If you think of Google as the Internet's memory - the process that can access every image, sound and bit of knowledge that a decade of our online existence has generated and stored - then Twitter is its stream of consciousness.
"Stream" has become the standard term for the motley sequence of messages that arrives to you, if you are a Twitter user, from all the people you've chosen to "follow": friends, celebrities, industry luminaries, academics, businesses and so on. Like a stream of consciousness, the "twitstream" contains many kinds of thoughts, as well as a lot of useless half-thoughts, but all of it a reflection of what's on people's minds - right now.
"The best way to appreciate your job is to imagine yourself without one," said a tweet that came down my stream last week. (A tweet is one of Twitter's short messages - limited to 140 characters.)
Like a thought from the digital overmind - Wildean as it appears to be - the tweet arrived just as I was searching the Twitter pool for messages that contained the phrase "got laid off." There were 50 of them in the previous 24 hours alone.
"Guess who got laid off," wrote a user named deboxi.
"Damn economy," wrote user josephbenninger, after noting his own termination.
Gothicmodel seemed less distraught in breaking her bad news. "Yayyy for unemployment!" she chirped. "Lol ... just looking on the bright side of things."
And that's what Twitter user and human resources consultant Mark Stelzner was trying to do on a recent morning over a bowl of corn flakes.
"It was one of these days where, over the course of the week, more and more job losses had been posted," he told me over the phone from Washington, D.C. Stelzner had amassed a respectable followship on Twitter, about 600 people. "And I thought, 'Well, what would happen if everyone who followed me helped one person find a job?' "
He shared the thought with his Twitter cohort, and they loved it.
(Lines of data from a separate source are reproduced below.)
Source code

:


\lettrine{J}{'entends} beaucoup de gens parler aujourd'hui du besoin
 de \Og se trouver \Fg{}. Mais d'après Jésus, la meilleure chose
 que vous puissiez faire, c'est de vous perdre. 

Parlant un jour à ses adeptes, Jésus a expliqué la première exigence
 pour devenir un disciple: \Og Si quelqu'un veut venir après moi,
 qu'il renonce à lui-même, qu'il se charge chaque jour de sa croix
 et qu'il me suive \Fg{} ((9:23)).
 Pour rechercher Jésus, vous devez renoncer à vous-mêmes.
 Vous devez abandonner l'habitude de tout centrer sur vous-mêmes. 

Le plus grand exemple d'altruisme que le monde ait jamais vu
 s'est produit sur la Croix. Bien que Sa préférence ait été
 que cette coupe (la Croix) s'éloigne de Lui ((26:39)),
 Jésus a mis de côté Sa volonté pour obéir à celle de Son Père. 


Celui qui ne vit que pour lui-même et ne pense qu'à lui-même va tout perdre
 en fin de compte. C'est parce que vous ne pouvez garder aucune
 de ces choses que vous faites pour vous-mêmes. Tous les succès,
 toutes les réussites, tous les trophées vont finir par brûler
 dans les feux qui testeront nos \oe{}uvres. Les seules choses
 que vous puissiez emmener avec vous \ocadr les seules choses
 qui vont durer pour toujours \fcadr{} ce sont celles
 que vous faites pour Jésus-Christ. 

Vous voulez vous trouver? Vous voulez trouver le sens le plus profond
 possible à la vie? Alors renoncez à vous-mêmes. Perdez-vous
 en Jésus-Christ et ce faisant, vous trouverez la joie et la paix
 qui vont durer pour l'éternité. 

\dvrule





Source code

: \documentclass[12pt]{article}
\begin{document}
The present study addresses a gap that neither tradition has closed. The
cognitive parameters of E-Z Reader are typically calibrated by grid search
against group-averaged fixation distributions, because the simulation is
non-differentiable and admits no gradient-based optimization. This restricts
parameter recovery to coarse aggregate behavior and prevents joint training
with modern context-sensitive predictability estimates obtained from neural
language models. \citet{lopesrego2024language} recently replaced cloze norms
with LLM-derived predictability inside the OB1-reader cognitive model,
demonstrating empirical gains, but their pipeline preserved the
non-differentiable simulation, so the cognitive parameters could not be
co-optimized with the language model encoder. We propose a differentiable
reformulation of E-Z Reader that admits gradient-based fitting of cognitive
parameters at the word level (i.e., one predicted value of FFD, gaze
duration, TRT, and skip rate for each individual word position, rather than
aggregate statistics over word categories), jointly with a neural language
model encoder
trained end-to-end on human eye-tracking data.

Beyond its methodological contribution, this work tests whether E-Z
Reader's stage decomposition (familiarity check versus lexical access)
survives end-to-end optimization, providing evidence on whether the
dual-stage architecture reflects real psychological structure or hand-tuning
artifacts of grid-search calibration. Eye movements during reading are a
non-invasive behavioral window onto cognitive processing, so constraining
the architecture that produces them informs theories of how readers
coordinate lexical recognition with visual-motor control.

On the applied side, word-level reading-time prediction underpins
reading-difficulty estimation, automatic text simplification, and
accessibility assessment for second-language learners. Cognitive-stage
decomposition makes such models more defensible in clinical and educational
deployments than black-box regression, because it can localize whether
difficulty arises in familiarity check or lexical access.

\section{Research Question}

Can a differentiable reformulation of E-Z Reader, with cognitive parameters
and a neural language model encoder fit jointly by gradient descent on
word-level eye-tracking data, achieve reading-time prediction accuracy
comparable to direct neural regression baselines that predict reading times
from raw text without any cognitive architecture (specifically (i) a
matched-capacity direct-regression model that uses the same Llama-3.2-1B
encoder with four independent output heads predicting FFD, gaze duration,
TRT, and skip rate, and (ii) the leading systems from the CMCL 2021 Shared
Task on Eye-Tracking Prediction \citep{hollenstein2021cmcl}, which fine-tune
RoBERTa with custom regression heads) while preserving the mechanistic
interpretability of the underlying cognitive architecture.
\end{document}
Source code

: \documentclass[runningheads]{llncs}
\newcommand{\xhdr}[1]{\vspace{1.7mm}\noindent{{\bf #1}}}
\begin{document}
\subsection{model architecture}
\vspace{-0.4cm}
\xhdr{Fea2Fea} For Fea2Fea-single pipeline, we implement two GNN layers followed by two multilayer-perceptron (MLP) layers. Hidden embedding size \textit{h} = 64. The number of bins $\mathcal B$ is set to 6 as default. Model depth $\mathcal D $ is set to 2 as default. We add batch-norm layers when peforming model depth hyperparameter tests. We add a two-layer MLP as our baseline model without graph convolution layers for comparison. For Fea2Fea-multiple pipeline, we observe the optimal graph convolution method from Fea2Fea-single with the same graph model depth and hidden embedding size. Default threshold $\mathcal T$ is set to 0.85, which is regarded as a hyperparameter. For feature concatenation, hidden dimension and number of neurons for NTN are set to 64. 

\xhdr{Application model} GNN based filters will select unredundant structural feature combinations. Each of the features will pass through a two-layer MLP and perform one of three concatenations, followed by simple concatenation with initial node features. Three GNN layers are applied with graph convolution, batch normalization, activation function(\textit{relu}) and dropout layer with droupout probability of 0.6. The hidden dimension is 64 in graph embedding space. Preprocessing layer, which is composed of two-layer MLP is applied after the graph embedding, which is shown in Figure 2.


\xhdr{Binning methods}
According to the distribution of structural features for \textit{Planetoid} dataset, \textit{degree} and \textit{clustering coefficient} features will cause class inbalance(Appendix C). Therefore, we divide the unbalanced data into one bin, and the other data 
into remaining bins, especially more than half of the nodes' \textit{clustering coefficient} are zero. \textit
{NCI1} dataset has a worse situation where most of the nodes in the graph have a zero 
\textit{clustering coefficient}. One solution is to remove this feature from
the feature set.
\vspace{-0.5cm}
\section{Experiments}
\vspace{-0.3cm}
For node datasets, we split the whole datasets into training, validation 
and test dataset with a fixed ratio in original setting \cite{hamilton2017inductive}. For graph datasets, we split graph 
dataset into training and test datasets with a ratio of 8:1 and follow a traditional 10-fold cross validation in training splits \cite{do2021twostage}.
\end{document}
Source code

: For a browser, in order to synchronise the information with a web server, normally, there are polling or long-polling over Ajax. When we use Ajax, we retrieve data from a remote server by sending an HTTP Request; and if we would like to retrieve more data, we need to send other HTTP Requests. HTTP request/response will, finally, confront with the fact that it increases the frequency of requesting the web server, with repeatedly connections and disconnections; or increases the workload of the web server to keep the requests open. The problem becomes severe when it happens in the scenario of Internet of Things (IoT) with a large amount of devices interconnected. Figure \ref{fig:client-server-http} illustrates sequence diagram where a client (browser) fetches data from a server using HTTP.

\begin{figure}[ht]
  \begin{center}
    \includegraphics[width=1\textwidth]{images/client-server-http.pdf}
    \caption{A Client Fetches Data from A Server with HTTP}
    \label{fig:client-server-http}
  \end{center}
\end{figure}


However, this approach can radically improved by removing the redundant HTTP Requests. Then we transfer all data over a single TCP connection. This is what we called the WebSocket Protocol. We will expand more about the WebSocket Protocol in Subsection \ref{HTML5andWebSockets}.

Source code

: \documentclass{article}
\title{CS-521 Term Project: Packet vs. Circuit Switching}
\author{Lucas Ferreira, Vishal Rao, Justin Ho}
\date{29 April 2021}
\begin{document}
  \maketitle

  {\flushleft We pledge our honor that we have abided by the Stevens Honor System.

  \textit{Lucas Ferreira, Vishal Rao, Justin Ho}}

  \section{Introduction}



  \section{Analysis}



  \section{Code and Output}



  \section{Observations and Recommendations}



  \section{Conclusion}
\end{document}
Later that day, Stelzner fired up a new Twitter account with just that altruistic mission - he called it JobAngels.
Three weeks later, the nascent enterprise has attracted more than 1,700 followers and another 1,000 on related Facebook and LinkedIn pages.
Stelzner has shot out hundreds of tweets from people volunteering their resume-proofing skills, passing along job notices or looking to become full-blown job angels - raising a wing for gig-seekers in need.
Flush with the glow of very early success, Stelz-ner and a few volunteer developers are building a networking site that takes the concept a step further, aiming to help seekers find the perfect angel.
"If Match.com and LinkedIn had a child, this is what it would look like," he said, referring to the popular dating and professional networking sites. Stelzner still must decide if it'll be a money-making venture or just a labor of love.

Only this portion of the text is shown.